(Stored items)
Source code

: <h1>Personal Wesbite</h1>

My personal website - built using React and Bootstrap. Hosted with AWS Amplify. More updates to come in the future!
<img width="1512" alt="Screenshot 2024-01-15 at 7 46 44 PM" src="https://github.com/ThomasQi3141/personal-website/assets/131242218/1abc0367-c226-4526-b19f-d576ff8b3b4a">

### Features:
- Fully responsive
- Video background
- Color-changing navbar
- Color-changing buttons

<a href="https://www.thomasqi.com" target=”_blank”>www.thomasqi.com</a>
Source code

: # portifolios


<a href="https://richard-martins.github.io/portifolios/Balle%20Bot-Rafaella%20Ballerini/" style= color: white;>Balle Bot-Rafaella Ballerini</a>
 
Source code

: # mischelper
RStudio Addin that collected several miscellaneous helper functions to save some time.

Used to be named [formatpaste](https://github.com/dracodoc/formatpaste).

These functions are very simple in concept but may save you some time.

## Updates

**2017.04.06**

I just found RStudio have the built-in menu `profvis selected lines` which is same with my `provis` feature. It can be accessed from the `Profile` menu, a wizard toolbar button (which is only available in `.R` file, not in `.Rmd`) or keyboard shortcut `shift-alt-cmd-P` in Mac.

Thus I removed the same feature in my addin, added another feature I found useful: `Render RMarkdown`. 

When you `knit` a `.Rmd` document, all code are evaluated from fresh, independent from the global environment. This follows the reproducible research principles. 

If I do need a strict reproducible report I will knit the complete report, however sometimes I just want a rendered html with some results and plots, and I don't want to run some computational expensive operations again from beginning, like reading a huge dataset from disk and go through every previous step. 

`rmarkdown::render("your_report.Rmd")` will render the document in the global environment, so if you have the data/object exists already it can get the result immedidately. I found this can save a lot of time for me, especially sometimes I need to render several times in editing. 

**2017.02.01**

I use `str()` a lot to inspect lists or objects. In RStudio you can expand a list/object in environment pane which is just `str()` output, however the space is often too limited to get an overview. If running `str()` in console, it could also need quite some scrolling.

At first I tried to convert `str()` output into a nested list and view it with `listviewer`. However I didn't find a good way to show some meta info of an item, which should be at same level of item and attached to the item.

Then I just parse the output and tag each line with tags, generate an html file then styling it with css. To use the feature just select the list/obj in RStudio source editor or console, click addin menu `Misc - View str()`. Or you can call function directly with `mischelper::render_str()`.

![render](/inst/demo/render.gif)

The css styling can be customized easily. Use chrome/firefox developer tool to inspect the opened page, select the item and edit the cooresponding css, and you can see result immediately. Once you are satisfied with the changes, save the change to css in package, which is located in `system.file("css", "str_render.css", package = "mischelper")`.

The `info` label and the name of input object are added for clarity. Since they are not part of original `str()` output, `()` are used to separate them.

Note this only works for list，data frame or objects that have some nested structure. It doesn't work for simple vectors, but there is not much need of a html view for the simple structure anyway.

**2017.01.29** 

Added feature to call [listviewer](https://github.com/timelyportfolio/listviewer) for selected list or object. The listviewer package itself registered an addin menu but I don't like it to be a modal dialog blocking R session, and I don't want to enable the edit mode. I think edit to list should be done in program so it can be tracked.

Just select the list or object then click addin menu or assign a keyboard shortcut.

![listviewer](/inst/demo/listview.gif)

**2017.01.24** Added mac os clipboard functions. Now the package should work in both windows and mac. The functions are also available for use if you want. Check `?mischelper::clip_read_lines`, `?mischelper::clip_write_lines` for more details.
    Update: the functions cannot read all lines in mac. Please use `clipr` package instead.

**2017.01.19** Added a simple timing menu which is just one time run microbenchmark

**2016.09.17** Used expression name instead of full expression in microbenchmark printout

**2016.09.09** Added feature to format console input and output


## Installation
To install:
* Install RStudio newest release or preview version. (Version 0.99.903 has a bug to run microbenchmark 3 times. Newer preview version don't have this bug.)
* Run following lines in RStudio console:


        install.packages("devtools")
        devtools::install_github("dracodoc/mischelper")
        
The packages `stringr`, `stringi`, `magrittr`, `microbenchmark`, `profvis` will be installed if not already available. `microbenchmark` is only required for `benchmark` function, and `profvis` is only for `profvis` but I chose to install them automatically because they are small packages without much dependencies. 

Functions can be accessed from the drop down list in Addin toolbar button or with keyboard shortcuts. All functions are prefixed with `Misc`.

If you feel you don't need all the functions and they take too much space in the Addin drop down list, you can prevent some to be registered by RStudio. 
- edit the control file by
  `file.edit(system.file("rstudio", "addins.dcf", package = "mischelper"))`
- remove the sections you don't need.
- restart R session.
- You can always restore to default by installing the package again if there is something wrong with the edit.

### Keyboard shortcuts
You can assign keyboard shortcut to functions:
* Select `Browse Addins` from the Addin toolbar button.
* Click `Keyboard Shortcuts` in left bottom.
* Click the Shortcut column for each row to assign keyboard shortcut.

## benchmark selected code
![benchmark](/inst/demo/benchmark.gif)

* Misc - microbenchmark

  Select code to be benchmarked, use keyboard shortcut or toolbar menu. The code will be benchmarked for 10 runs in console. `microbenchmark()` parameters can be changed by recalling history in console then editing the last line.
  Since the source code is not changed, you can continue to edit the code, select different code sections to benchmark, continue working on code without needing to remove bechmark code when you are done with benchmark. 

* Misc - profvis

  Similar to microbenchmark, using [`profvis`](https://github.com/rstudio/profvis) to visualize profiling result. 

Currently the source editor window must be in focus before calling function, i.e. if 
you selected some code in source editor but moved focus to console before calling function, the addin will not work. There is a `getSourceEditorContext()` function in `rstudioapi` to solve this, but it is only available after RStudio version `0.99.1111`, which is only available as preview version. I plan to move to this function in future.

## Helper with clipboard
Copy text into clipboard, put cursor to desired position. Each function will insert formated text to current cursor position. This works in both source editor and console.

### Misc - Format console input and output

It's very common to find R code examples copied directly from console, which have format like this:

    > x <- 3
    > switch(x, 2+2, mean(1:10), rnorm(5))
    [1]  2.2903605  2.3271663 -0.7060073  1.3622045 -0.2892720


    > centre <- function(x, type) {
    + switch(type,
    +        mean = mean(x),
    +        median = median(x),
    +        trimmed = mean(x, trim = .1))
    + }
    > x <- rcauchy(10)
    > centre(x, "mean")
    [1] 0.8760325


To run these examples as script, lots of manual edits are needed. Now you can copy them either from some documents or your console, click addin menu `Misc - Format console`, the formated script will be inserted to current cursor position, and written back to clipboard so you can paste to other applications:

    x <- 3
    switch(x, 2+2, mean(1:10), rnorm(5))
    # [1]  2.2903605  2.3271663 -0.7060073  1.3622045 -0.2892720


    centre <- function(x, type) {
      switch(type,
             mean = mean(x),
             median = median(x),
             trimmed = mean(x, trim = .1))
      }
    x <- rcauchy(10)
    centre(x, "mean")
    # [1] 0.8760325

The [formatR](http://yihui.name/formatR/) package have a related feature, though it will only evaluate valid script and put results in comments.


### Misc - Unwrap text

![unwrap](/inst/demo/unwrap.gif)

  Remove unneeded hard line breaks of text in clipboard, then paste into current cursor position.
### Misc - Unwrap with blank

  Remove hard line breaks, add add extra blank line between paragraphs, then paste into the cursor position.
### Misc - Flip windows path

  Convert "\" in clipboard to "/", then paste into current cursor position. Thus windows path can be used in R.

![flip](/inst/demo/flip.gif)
...
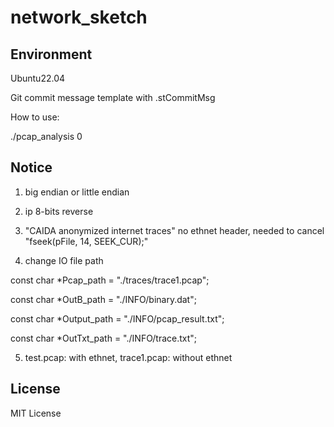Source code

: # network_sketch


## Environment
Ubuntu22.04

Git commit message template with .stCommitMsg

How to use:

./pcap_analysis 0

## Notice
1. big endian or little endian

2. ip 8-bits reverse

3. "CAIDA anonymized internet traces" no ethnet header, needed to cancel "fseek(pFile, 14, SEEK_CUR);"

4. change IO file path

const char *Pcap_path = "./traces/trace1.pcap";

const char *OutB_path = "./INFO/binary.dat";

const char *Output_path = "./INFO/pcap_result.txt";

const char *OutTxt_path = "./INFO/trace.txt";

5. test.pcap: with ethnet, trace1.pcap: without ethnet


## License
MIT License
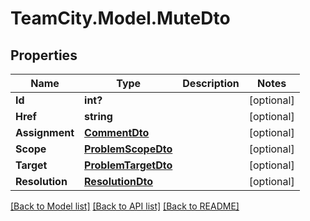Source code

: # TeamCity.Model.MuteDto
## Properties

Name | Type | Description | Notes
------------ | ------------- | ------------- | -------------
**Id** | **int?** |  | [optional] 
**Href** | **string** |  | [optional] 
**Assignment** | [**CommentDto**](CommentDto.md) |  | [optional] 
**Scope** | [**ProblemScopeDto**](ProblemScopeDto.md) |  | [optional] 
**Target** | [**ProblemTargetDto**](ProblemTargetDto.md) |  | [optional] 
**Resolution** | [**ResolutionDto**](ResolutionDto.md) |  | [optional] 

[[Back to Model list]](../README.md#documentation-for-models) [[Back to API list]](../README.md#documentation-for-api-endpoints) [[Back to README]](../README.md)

What is required.
Pull out every line of the entries that includes the word "Thus".

Solved problem.
Thus I removed the same feature in my addin, added another feature I found useful: `Render RMarkdown`. 
  Convert "\" in clipboard to "/", then paste into current cursor position. Thus windows path can be used in R.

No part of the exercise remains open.